Tony Award-winning actor John Cullum is remembered for his larger-than-life turns in the musicals On a Clear Day You Can See Forever (singing the title song and other luscious numbers by Burton Lane and Alan Jay Lerner), 1776 (stopping the show as Southerner Edward Rutledge spilling out anger in "Molasses to Rum"), Shenandoah (winning his first Tony as a Virginia patriarch whose family and loyalties are ripped apart by the Civil War) and On the Twentieth Century (snagging Tony No. 2 as a Jed Harris-like impresario desperate to woo an old flame back to his new show). In between, he has understudied, played stock and Central Park Shakespeare, starred in the Roundabout Theatre Company's All My Sons, acted in films and, in his 60s, became known to TV audiences as bar owner Holling Vincoeur on "Northern Exposure" and as Mark Green's cancer-stricken father on "E.R." Now, at age 71, Cullum is taking on another Broadway musical — the ensemble-driven satire, Urinetown, which has been playing previews at the Henry Miller since Aug. 27 (opening is set for Sept. 13).

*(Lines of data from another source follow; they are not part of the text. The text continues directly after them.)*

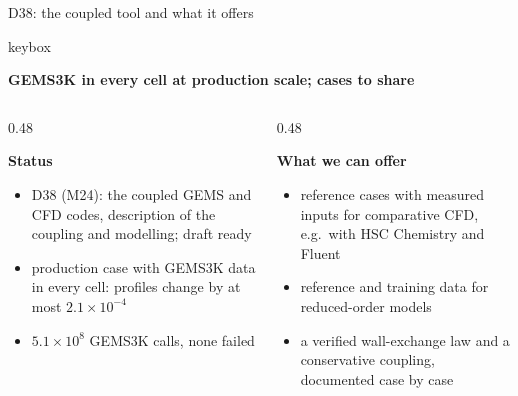 \documentclass[aspectratio=169,10pt]{beamer}
\newcommand{\subhead}[1]{{\normalsize\bfseries\color{PSIblack}#1\par}\vspace{0.15em}}
\newcommand{\key}[1]{\begin{beamercolorbox}[sep=0.35em,wd=\linewidth]{keybox}\small\raggedright\textbf{#1}\end{beamercolorbox}\vspace{0.3em}}
\begin{document}
\begin{frame}[t]{D38: the coupled tool and what it offers}
  \key{GEMS3K in every cell at production scale; cases to share}
  \begin{columns}[T,onlytextwidth]
    \begin{column}{0.48\textwidth}
      \subhead{Status}
      \begin{itemize}
        \item D38 (M24): the coupled GEMS and CFD codes, description of the coupling and modelling; draft ready
        \item production case with GEMS3K data in every cell: profiles change by at most $2.1\times10^{-4}$
        \item $5.1\times10^{8}$ GEMS3K calls, none failed
      \end{itemize}
    \end{column}
    \begin{column}{0.48\textwidth}
      \subhead{What we can offer}
      \begin{itemize}
        \item reference cases with measured inputs for comparative CFD, e.g.\ with HSC Chemistry and Fluent
        \item reference and training data for reduced-order models
        \item a verified wall-exchange law and a conservative coupling, documented case by case
      \end{itemize}
    \end{column}
  \end{columns}
\end{frame}
\end{document}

In the comic musical, which richly spoofs musical conventions, Cullum plays Caldwell B. Cladwell, an evil corporate mogul who holds a monopoly on public toilets in a future town where a drought has choked out water usage. Tennessee native Cullum talked to Playbill On-Line about the path from Appalachian country to a place called Urinetown.

PLAYBILL ON-LINE: Urinetown had a developmental run Off-Broadway this past spring. Has it changed much since then?
John Cullum: We've been working our tails off. Most of the work has been just relocating ourselves on a different kind of set which is much more complicated and has different levels and entrances. The [physical] relationships are slightly different and that had entailed a good deal of work.

PBOL: When I think of John Cullum I think of an actor with a classical actor's voice and presence who has played serious minded roles on All My Sons, 1776, Camelot, Shenandoah. Y'know, serious and legit. I'm curious to know what you thought when you first heard the word "Urinetown." Did your agent pass it on to you?
JC: My agent is Writers and Artists and they handle the playwright and composer and the director, John Rando. I didn't know anything about it. My agent called and said, "I want to send you a script, a musical script." I said, "What's it about?" He said, "Just read it." He sent it and I saw "Urinetown" and that didn't make any difference to me. I didn't take it seriously. I didn't really think they'd really use that title. I thought it was like a working title. I got reading this script. What bothered me was that I was disturbed by the script — it had these simplistic lyrics. I thought, "What the hell is this all about?" Who do they want me to play? I looked at this number, "Don't Be the Bunny," and I thought, "What the hell is this?" I didn't have the music or anything. I went down to my wife and said, "Look at this, listen to these silly lyrics." At the end of it, she looked up and said, "That's funny." I was very skeptical about it because it had a lot of things in it I thought would be kind of pretentious. I talked to John Rando and started telling him my complaints. Well, within 15 minutes I was deep into a discussion and laughing and hootin' and hollerin'. I had all these criticisms that were really the strong points of the show. So, I realized that if it moved me this way, if I got upset and tickled, there was something to it that I had to pay attention to.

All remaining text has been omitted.